On February 19, 2002, the ZEVALIN (Ibritumomab tiuxetan) therapeutic regimen was approved by the U.S. Food and Drug Administration (FDA) for the treatment of patients with relapsed or refractory low grade, follicular or transformed B-cell non Hodgkin's lymphoma (NHL), including patients with rituximab (RITUXAN) refractory follicular non-Hodgkin's lymphoma. Determination of the effectiveness of ZEVALIN in a relapsed or refractory patient population is based on overall response rates. The effects of ZEVALIN on survival are not known. Radioimmunotherapy offers an option to patients with certain types of B-cell non-Hodgkin's lymphoma who have failed to adequately respond to other cancer therapies.
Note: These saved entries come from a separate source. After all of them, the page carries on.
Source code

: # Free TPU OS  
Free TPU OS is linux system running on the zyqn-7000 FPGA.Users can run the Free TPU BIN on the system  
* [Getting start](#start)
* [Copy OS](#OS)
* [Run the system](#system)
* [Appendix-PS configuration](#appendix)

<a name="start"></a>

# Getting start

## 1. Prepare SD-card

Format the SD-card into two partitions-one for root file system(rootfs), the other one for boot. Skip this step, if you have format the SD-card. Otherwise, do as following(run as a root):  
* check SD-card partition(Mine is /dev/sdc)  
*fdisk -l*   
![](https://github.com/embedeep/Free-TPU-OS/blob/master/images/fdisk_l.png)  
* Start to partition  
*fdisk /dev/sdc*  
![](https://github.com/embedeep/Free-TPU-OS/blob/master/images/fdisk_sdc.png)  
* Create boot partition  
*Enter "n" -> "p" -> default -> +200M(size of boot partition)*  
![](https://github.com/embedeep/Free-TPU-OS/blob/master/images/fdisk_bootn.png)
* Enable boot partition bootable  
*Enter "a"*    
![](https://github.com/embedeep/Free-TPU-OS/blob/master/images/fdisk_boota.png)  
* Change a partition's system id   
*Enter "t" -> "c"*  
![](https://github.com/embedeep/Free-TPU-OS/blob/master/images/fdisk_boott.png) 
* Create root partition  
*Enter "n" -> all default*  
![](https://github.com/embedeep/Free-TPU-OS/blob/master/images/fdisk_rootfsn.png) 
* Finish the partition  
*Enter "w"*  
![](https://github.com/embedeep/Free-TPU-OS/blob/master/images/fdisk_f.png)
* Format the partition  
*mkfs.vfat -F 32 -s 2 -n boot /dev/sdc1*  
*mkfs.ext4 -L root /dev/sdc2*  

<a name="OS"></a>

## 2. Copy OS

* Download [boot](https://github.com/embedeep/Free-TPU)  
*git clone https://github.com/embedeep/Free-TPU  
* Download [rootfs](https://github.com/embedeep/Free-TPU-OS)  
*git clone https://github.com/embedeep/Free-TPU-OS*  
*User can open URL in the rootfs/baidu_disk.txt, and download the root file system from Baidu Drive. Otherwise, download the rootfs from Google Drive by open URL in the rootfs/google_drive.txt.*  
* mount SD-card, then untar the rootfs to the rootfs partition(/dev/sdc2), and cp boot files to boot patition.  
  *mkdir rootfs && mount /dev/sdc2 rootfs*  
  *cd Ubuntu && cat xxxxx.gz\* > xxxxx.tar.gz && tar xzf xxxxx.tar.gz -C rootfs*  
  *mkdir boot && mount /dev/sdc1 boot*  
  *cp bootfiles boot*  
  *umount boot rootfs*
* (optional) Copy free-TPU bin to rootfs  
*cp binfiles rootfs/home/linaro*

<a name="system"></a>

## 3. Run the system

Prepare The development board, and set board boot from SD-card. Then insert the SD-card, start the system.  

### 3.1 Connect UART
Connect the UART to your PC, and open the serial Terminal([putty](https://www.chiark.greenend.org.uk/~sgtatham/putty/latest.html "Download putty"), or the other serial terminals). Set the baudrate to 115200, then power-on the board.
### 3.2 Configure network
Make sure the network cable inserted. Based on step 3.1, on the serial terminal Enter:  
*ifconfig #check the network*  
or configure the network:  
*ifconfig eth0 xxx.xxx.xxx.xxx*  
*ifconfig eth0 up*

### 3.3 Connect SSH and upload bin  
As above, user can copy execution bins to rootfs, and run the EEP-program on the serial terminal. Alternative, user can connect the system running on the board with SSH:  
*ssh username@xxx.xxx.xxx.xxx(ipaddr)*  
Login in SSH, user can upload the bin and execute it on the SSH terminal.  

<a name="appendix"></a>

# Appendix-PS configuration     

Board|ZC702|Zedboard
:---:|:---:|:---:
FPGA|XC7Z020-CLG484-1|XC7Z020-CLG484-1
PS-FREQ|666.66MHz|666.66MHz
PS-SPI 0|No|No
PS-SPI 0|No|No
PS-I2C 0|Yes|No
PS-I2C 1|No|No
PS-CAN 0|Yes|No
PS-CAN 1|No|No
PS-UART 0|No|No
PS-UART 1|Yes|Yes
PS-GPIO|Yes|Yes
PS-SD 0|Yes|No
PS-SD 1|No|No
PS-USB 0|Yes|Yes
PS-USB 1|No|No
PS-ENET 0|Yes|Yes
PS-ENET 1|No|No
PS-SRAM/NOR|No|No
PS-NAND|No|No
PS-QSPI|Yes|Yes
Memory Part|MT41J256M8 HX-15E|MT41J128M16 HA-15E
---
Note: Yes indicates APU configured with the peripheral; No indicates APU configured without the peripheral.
The ZEVALIN therapeutic regimen combines a monoclonal antibody with a radioisotope. The monoclonal antibody in ZEVALIN recognizes and attaches to a particular cell-surface protein on B-cells called the CD20 antigen. This allows ZEVALIN to specifically target B-cells, destroying malignant NHL B-cells and also normal B-cells.
About Biogen Idec
Biogen Idec creates new standards of care in oncology, neurology and immunology. As a global leader in the development, manufacturing, and commercialization of novel therapies, Biogen Idec transforms scientific discoveries into advances in human healthcare. For ZEVALIN product labeling, press releases and additional information about the company, please visit www.biogenidec.com.
Biogen Idec Safe Harbor
This press release contains forward-looking statements regarding ZEVALIN as a treatment for various indications. These statements are based on the companies' current beliefs and expectation. Drug development involves a high degree of risk. Factors which could cause actual results to differ materially from the companies' current expectations include: the risk that unexpected concerns may arise from additional data or analysis, that regulatory authorities may require additional information, further studies, or may fail to approve the drug, or that the company may encounter other unexpected hurdles. For more detailed information on the risks and uncertainties associated with Biogen Idec's drug development and other activities, see the periodic reports of Biogen Idec Inc. filed with the Securities and Exchange Commission. Biogen Idec assumes no obligation to update any forward-looking statements, whether as a result of new information, future events or otherwise.